Teenagers may have been invented in the 50s, but it was only twenty years later that their potential as consumers began to be fully exploited. Lured to the cinema by the gore and suspense of Jaws and Halloween and transfixed by Obi Wan’s light sabre, young audiences flocked to the cinema like never before. The renewed dedication of teenagers to Hollywood’s cause led to film studios recording astronomical profits and the modern day blockbuster was born.

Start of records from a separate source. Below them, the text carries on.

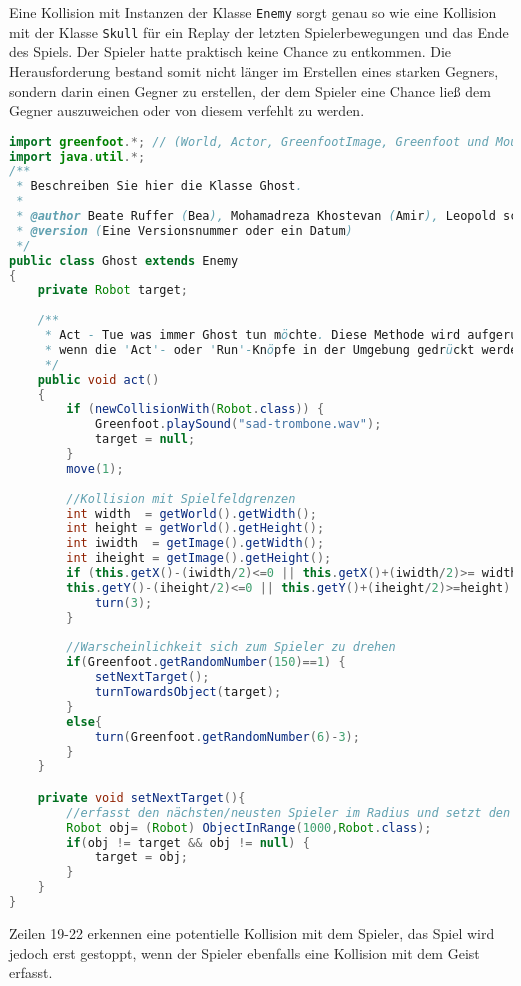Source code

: \documentclass{pi1}
\begin{document}
Eine Kollision mit Instanzen der Klasse  \texttt{Enemy} sorgt genau so wie eine Kollision mit der Klasse  \texttt{Skull} für ein Replay der letzten Spielerbewegungen und das Ende des Spiels.
Der Spieler hatte praktisch keine Chance zu entkommen. Die Herausforderung bestand somit nicht länger im Erstellen eines starken Gegners, sondern darin einen Gegner zu erstellen, der dem Spieler eine Chance ließ dem Gegner auszuweichen oder von diesem verfehlt zu werden.

\begin{lstlisting}[caption={Klasse \emph{Ghost}},firstnumber=1, language=Java]
import greenfoot.*; // (World, Actor, GreenfootImage, Greenfoot und MouseInfo)
import java.util.*;
/**
 * Beschreiben Sie hier die Klasse Ghost.
 * 
 * @author Beate Ruffer (Bea), Mohamadreza Khostevan (Amir), Leopold schulz-Hanke (Leo) 
 * @version (Eine Versionsnummer oder ein Datum)
 */
public class Ghost extends Enemy
{
    private Robot target; 
    
    /**
     * Act - Tue was immer Ghost tun möchte. Diese Methode wird aufgerufen,
     * wenn die 'Act'- oder 'Run'-Knöpfe in der Umgebung gedrückt werden.
     */
    public void act() 
    {
        if (newCollisionWith(Robot.class)) {
            Greenfoot.playSound("sad-trombone.wav");
            target = null;
        }
        move(1);
        
        //Kollision mit Spielfeldgrenzen
        int width  = getWorld().getWidth();
        int height = getWorld().getHeight();
        int iwidth  = getImage().getWidth();
        int iheight = getImage().getHeight();
        if (this.getX()-(iwidth/2)<=0 || this.getX()+(iwidth/2)>= width||
        this.getY()-(iheight/2)<=0 || this.getY()+(iheight/2)>=height) {
            turn(3);
        }
        
        //Warscheinlichkeit sich zum Spieler zu drehen
        if(Greenfoot.getRandomNumber(150)==1) {
            setNextTarget();
            turnTowardsObject(target);
        }
        else{
            turn(Greenfoot.getRandomNumber(6)-3);
        }
    }

    private void setNextTarget(){
        //erfasst den nächsten/neusten Spieler im Radius und setzt den Geist auf diesen an
        Robot obj= (Robot) ObjectInRange(1000,Robot.class);
        if(obj != target && obj != null) {
            target = obj;
        }
    }
}
\end{lstlisting}
Zeilen 19-22 erkennen eine potentielle Kollision mit dem Spieler, das Spiel wird jedoch erst gestoppt, wenn der Spieler ebenfalls eine Kollision mit dem Geist erfasst.
\end{document}
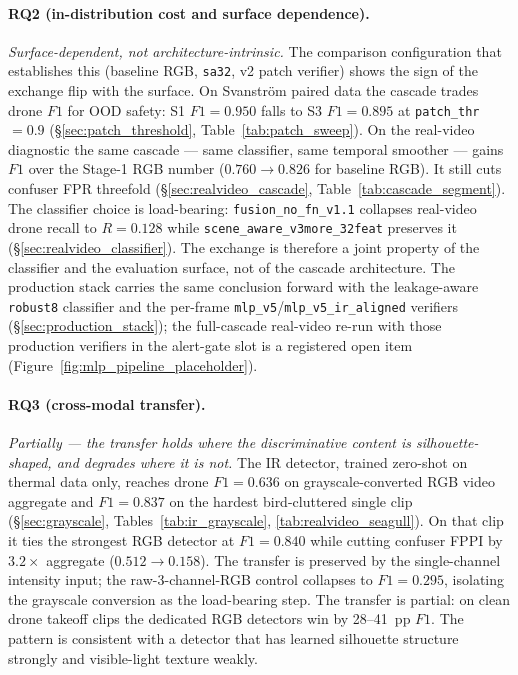 \paragraph{RQ2 (in-distribution cost and surface dependence).}
\emph{Surface-dependent, not architecture-intrinsic.} The comparison configuration that establishes this (baseline RGB, \texttt{sa32}, v2 patch verifier) shows the sign of the exchange flip with the surface. On Svanstr\"om paired data the cascade trades drone $F1$ for OOD safety: S1 $F1=0.950$ falls to S3 $F1=0.895$ at \texttt{patch\_thr}$=0.9$ (\S\ref{sec:patch_threshold}, Table~\ref{tab:patch_sweep}). On the real-video diagnostic the same cascade --- same classifier, same temporal smoother --- gains $F1$ over the Stage-1 RGB number ($0.760 \to 0.826$ for baseline RGB). It still cuts confuser FPR threefold (\S\ref{sec:realvideo_cascade}, Table~\ref{tab:cascade_segment}). The classifier choice is load-bearing: \texttt{fusion\_no\_fn\_v1.1} collapses real-video drone recall to $R=0.128$ while \texttt{scene\_aware\_v3more\_32feat} preserves it (\S\ref{sec:realvideo_classifier}). The exchange is therefore a joint property of the classifier and the evaluation surface, not of the cascade architecture. The production stack carries the same conclusion forward with the leakage-aware \texttt{robust8} classifier and the per-frame \texttt{mlp\_v5}/\texttt{mlp\_v5\_ir\_aligned} verifiers (\S\ref{sec:production_stack}); the full-cascade real-video re-run with those production verifiers in the alert-gate slot is a registered open item (Figure~\ref{fig:mlp_pipeline_placeholder}).

\paragraph{RQ3 (cross-modal transfer).}
\emph{Partially --- the transfer holds where the discriminative content is silhouette-shaped, and degrades where it is not.} The IR detector, trained zero-shot on thermal data only, reaches drone $F1=0.636$ on grayscale-converted RGB video aggregate and $F1=0.837$ on the hardest bird-cluttered single clip (\S\ref{sec:grayscale}, Tables~\ref{tab:ir_grayscale}, \ref{tab:realvideo_seagull}). On that clip it ties the strongest RGB detector at $F1=0.840$ while cutting confuser FPPI by $3.2\times$ aggregate ($0.512 \to 0.158$). The transfer is preserved by the single-channel intensity input; the raw-3-channel-RGB control collapses to $F1=0.295$, isolating the grayscale conversion as the load-bearing step. The transfer is partial: on clean drone takeoff clips the dedicated RGB detectors win by 28--41~pp $F1$. The pattern is consistent with a detector that has learned silhouette structure strongly and visible-light texture weakly.

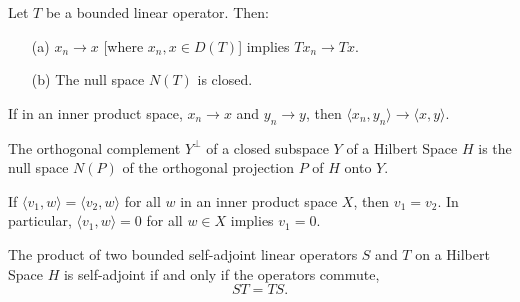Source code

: \begin{corollary}\label{2.7-10}
    Let \( T  \) be a bounded linear operator. Then:
    \begin{enumerate}
        \item[(a)] \( {x}_{n} \to x  \) [where \( {x}_{n}, x \in D(T) \)] implies \( T {x}_{n} \to T x  \). 
        \item[(b)] The null space \( N(T) \) is closed.
    \end{enumerate}
\end{corollary}

\begin{lemma}\label{3.2-2}
   If in an inner product space, \( {x}_{n} \to x  \) and \( {y}_{n} \to y  \), then \( \langle {x}_{n}  ,  {y}_{n} \rangle \to \langle x , y \rangle \). 
\end{lemma}



\begin{lemma}\label{3.3-5}
    The orthogonal complement \( Y^{\perp} \) of a closed subspace \( Y  \) of a Hilbert Space \( H \) is the null space \( N(P) \) of the orthogonal projection \( P  \) of \( H  \) onto \( Y \).
\end{lemma}

\begin{lemma}[Equality (3.8-2)]\label{3.8-2}
   If \( \langle {v}_{1} , w  \rangle = \langle {v}_{2} , w  \rangle  \) for all \( w  \) in an inner product space \( X  \), then \( {v}_{1} = {v}_{2} \). In particular, \( \langle {v}_{1} , w  \rangle = 0  \) for all \( w \in X  \) implies \( {v}_{1} = 0  \). 
\end{lemma}

\begin{theorem}\label{3.10-4}
    The product of two bounded self-adjoint linear operators \( S  \) and \( T  \) on a Hilbert Space \( H \) is self-adjoint if and only if the operators commute, 
    \[  ST = TS. \]
\end{theorem}
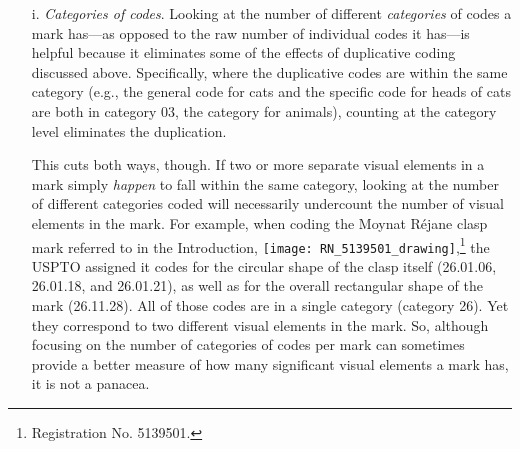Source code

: \documentclass[letterpaper, 11pt, oneside]{article}
\begin{document}
\begin{enumerate}

\item[i.] \textit{Categories of codes}. Looking at the number of different \emph{categories} of codes a mark has—as opposed to the raw number of individual codes it has—is helpful because it eliminates some of the effects of duplicative coding discussed above. Specifically, where the duplicative codes are within the same category (e.g., the general code for cats and the specific code for heads of cats are both in category 03, the category for animals), counting at the category level eliminates the duplication.

This cuts both ways, though. If two or more separate visual elements in a mark simply \emph{happen} to fall within the same category, looking at the number of different categories coded will necessarily undercount the number of visual elements in the mark. For example, when coding the Moynat Réjane clasp mark referred to in the Introduction, \texttt{[image: RN\_5139501\_drawing]},\footnote{Registration No. 5139501.} the USPTO assigned it codes for the circular shape of the clasp itself (26.01.06, 26.01.18, and 26.01.21), as well as for the overall rectangular shape of the mark (26.11.28). All of those codes are in a single category (category 26). Yet they correspond to two different visual elements in the mark. So, although focusing on the number of categories of codes per mark can sometimes provide a better measure of how many significant visual elements a mark has, it is not a panacea.


\end{enumerate}
\end{document}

Of course, it’s not only the big budget films that make the 70s a noteworthy period. In the same era that audiences were being transported to galaxies far, far away, cult classics such as Taxi Driver and A Clockwork Orange led their audiences through claustrophobic urban landscapes and shocked with disturbing depictions of alienated youth. For better or worse, the relaxed censorship laws inherited from the late 1960s allowed for films such as Straw Dogs to present their audiences with scenes of extreme violence, the likes of which had never before been seen in mainstream cinema. Indeed, ask your parents for their thoughts on films from the 70s and many of them would probably remember the controversy surrounding issues of ‘decency’ and many directors’ seemingly degrading portrayal of women in their works. Like the teenagers it targeted, cinema emerged from the seventies a far less naïve creature than was before.
On a lighter note, no review of the 70s would be complete without mentioning Woody Allen. With Annie Hall Allen used words, not explosions to break down (fourth) walls and proved that amongst Hollywood’s grit and guts there was still room for films about the complications and impermanence of love.
The seventies might lack the old-fashioned charm and glamour of earlier decades, but the innovations made in filmmaking and the diversification of genre and subject matter prepared much of the ground for film industry as we know it today.